Work instruction: This exercise needs the complete data reproduced exactly.

((

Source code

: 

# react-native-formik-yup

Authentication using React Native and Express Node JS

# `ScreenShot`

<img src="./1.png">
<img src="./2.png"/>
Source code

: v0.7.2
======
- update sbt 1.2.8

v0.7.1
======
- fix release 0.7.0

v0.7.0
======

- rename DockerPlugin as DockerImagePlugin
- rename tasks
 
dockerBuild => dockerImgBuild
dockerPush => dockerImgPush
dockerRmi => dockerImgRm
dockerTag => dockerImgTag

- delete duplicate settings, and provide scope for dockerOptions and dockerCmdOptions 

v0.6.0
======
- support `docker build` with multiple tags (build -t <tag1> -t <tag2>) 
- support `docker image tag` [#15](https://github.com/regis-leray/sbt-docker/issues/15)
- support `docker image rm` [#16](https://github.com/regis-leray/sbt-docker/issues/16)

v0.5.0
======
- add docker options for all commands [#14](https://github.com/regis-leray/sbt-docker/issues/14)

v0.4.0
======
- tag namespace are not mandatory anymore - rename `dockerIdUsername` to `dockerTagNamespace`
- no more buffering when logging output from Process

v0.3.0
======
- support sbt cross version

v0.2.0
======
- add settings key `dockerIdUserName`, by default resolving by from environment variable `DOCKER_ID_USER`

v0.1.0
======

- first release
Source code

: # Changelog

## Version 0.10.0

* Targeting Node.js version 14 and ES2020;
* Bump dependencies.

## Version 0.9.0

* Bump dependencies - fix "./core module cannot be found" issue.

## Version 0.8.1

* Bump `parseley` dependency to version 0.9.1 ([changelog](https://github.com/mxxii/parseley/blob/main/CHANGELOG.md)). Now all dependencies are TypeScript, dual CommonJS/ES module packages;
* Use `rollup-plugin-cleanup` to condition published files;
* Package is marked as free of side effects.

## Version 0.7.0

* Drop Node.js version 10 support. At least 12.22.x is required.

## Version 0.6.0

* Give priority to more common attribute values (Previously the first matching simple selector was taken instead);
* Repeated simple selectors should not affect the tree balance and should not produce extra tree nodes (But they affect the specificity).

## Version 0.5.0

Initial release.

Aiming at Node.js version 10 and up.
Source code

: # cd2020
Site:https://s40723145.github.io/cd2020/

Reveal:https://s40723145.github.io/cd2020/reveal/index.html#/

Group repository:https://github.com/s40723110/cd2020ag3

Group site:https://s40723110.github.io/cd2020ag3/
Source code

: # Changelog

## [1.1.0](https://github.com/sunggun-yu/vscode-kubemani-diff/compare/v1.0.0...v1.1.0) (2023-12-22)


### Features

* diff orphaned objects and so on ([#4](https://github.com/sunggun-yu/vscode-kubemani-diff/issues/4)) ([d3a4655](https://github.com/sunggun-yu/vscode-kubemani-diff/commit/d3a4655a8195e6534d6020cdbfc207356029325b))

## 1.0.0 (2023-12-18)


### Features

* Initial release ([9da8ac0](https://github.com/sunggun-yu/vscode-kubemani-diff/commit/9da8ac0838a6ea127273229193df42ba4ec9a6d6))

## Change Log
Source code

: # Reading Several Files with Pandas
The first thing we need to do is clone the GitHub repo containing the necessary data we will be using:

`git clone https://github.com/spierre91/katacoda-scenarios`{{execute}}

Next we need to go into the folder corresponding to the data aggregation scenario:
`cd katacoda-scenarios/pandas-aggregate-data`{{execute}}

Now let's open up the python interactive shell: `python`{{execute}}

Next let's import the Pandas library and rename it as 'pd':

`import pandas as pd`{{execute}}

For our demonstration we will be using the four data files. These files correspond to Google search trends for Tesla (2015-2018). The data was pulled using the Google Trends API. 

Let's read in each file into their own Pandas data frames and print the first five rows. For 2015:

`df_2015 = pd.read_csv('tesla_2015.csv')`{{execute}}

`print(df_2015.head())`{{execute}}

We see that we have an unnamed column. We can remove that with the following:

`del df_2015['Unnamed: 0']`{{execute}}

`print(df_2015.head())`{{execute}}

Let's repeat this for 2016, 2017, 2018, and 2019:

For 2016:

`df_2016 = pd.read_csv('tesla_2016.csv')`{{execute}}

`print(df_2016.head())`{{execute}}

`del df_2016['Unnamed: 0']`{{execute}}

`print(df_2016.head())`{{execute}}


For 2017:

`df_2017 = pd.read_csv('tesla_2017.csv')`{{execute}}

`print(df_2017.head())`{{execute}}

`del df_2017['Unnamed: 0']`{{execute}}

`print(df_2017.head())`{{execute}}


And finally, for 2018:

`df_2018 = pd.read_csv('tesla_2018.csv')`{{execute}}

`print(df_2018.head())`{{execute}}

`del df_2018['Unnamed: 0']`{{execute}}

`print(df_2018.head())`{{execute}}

))

Worked solution:
Source code

: 

# react-native-formik-yup

Authentication using React Native and Express Node JS

# `ScreenShot`

<img src="./1.png">
<img src="./2.png"/>
Source code

: v0.7.2
======
- update sbt 1.2.8

v0.7.1
======
- fix release 0.7.0

v0.7.0
======

- rename DockerPlugin as DockerImagePlugin
- rename tasks
 
dockerBuild => dockerImgBuild
dockerPush => dockerImgPush
dockerRmi => dockerImgRm
dockerTag => dockerImgTag

- delete duplicate settings, and provide scope for dockerOptions and dockerCmdOptions 

v0.6.0
======
- support `docker build` with multiple tags (build -t <tag1> -t <tag2>) 
- support `docker image tag` [#15](https://github.com/regis-leray/sbt-docker/issues/15)
- support `docker image rm` [#16](https://github.com/regis-leray/sbt-docker/issues/16)

v0.5.0
======
- add docker options for all commands [#14](https://github.com/regis-leray/sbt-docker/issues/14)

v0.4.0
======
- tag namespace are not mandatory anymore - rename `dockerIdUsername` to `dockerTagNamespace`
- no more buffering when logging output from Process

v0.3.0
======
- support sbt cross version

v0.2.0
======
- add settings key `dockerIdUserName`, by default resolving by from environment variable `DOCKER_ID_USER`

v0.1.0
======

- first release
Source code

: # Changelog

## Version 0.10.0

* Targeting Node.js version 14 and ES2020;
* Bump dependencies.

## Version 0.9.0

* Bump dependencies - fix "./core module cannot be found" issue.

## Version 0.8.1

* Bump `parseley` dependency to version 0.9.1 ([changelog](https://github.com/mxxii/parseley/blob/main/CHANGELOG.md)). Now all dependencies are TypeScript, dual CommonJS/ES module packages;
* Use `rollup-plugin-cleanup` to condition published files;
* Package is marked as free of side effects.

## Version 0.7.0

* Drop Node.js version 10 support. At least 12.22.x is required.

## Version 0.6.0

* Give priority to more common attribute values (Previously the first matching simple selector was taken instead);
* Repeated simple selectors should not affect the tree balance and should not produce extra tree nodes (But they affect the specificity).

## Version 0.5.0

Initial release.

Aiming at Node.js version 10 and up.
Source code

: # cd2020
Site:https://s40723145.github.io/cd2020/

Reveal:https://s40723145.github.io/cd2020/reveal/index.html#/

Group repository:https://github.com/s40723110/cd2020ag3

Group site:https://s40723110.github.io/cd2020ag3/
Source code

: # Changelog

## [1.1.0](https://github.com/sunggun-yu/vscode-kubemani-diff/compare/v1.0.0...v1.1.0) (2023-12-22)


### Features

* diff orphaned objects and so on ([#4](https://github.com/sunggun-yu/vscode-kubemani-diff/issues/4)) ([d3a4655](https://github.com/sunggun-yu/vscode-kubemani-diff/commit/d3a4655a8195e6534d6020cdbfc207356029325b))

## 1.0.0 (2023-12-18)


### Features

* Initial release ([9da8ac0](https://github.com/sunggun-yu/vscode-kubemani-diff/commit/9da8ac0838a6ea127273229193df42ba4ec9a6d6))

## Change Log
Source code

: # Reading Several Files with Pandas
The first thing we need to do is clone the GitHub repo containing the necessary data we will be using:

`git clone https://github.com/spierre91/katacoda-scenarios`{{execute}}

Next we need to go into the folder corresponding to the data aggregation scenario:
`cd katacoda-scenarios/pandas-aggregate-data`{{execute}}

Now let's open up the python interactive shell: `python`{{execute}}

Next let's import the Pandas library and rename it as 'pd':

`import pandas as pd`{{execute}}

For our demonstration we will be using the four data files. These files correspond to Google search trends for Tesla (2015-2018). The data was pulled using the Google Trends API. 

Let's read in each file into their own Pandas data frames and print the first five rows. For 2015:

`df_2015 = pd.read_csv('tesla_2015.csv')`{{execute}}

`print(df_2015.head())`{{execute}}

We see that we have an unnamed column. We can remove that with the following:

`del df_2015['Unnamed: 0']`{{execute}}

`print(df_2015.head())`{{execute}}

Let's repeat this for 2016, 2017, 2018, and 2019:

For 2016:

`df_2016 = pd.read_csv('tesla_2016.csv')`{{execute}}

`print(df_2016.head())`{{execute}}

`del df_2016['Unnamed: 0']`{{execute}}

`print(df_2016.head())`{{execute}}


For 2017:

`df_2017 = pd.read_csv('tesla_2017.csv')`{{execute}}

`print(df_2017.head())`{{execute}}

`del df_2017['Unnamed: 0']`{{execute}}

`print(df_2017.head())`{{execute}}


And finally, for 2018:

`df_2018 = pd.read_csv('tesla_2018.csv')`{{execute}}

`print(df_2018.head())`{{execute}}

`del df_2018['Unnamed: 0']`{{execute}}

`print(df_2018.head())`{{execute}}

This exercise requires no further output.